## [Exercise]
Reproduce only the lines of the material below that start at the line containing "### Analysis of Outcomes Based on Launch Date" and stop at the line containing "### Challenges and Difficulties Encountered". Keep both end lines.

----- Extracted material

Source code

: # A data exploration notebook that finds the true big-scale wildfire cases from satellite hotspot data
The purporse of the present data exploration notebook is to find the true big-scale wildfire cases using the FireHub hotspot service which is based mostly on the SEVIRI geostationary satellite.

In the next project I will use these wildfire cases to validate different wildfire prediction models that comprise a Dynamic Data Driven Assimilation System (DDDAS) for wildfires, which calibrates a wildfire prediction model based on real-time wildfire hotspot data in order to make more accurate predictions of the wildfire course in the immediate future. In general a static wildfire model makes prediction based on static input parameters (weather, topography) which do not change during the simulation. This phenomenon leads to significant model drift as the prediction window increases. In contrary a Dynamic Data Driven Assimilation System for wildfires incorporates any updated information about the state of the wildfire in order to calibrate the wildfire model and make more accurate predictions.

----------
----- Extracted material

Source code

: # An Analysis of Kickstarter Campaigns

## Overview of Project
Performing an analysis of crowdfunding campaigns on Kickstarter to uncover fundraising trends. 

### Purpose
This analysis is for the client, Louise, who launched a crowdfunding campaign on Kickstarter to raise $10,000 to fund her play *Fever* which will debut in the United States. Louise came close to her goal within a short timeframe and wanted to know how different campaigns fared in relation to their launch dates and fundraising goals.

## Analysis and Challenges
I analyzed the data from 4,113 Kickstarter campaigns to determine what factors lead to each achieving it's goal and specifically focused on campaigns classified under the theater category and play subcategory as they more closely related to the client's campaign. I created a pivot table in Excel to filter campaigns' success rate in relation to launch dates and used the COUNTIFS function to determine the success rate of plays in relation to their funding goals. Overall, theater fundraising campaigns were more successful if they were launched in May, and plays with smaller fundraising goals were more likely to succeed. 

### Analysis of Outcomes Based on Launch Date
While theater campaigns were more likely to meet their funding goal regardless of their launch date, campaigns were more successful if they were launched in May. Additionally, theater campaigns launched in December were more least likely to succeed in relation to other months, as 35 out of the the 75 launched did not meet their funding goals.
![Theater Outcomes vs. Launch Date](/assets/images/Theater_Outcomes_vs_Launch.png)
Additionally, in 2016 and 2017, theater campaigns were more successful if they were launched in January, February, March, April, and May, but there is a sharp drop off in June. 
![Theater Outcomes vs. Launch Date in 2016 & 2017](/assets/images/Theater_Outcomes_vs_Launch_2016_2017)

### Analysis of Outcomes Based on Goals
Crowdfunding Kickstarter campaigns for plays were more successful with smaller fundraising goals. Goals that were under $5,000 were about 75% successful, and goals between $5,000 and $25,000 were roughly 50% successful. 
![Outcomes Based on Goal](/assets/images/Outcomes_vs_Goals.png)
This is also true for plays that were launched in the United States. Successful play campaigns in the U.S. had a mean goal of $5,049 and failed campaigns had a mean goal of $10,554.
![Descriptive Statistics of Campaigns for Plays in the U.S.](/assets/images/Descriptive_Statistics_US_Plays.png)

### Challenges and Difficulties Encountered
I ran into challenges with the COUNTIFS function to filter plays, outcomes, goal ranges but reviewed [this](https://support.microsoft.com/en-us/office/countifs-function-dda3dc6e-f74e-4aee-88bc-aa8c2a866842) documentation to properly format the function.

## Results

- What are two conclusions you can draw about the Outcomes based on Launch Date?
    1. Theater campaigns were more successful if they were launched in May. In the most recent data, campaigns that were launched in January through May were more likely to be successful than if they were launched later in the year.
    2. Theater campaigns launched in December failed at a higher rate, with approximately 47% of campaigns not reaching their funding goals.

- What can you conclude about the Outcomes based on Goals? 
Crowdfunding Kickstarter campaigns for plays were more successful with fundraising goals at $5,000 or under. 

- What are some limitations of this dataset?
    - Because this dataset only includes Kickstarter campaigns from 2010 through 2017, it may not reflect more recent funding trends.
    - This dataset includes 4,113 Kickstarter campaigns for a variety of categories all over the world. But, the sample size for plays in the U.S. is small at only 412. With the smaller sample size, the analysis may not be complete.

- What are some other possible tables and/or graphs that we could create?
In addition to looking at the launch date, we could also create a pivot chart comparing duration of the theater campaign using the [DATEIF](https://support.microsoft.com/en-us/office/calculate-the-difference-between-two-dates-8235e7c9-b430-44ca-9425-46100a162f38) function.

----------

## [Written answer]
### Analysis of Outcomes Based on Launch Date
While theater campaigns were more likely to meet their funding goal regardless of their launch date, campaigns were more successful if they were launched in May. Additionally, theater campaigns launched in December were more least likely to succeed in relation to other months, as 35 out of the the 75 launched did not meet their funding goals.
![Theater Outcomes vs. Launch Date](/assets/images/Theater_Outcomes_vs_Launch.png)
Additionally, in 2016 and 2017, theater campaigns were more successful if they were launched in January, February, March, April, and May, but there is a sharp drop off in June. 
![Theater Outcomes vs. Launch Date in 2016 & 2017](/assets/images/Theater_Outcomes_vs_Launch_2016_2017)

### Analysis of Outcomes Based on Goals
Crowdfunding Kickstarter campaigns for plays were more successful with smaller fundraising goals. Goals that were under $5,000 were about 75% successful, and goals between $5,000 and $25,000 were roughly 50% successful. 
![Outcomes Based on Goal](/assets/images/Outcomes_vs_Goals.png)
This is also true for plays that were launched in the United States. Successful play campaigns in the U.S. had a mean goal of $5,049 and failed campaigns had a mean goal of $10,554.
![Descriptive Statistics of Campaigns for Plays in the U.S.](/assets/images/Descriptive_Statistics_US_Plays.png)

### Challenges and Difficulties Encountered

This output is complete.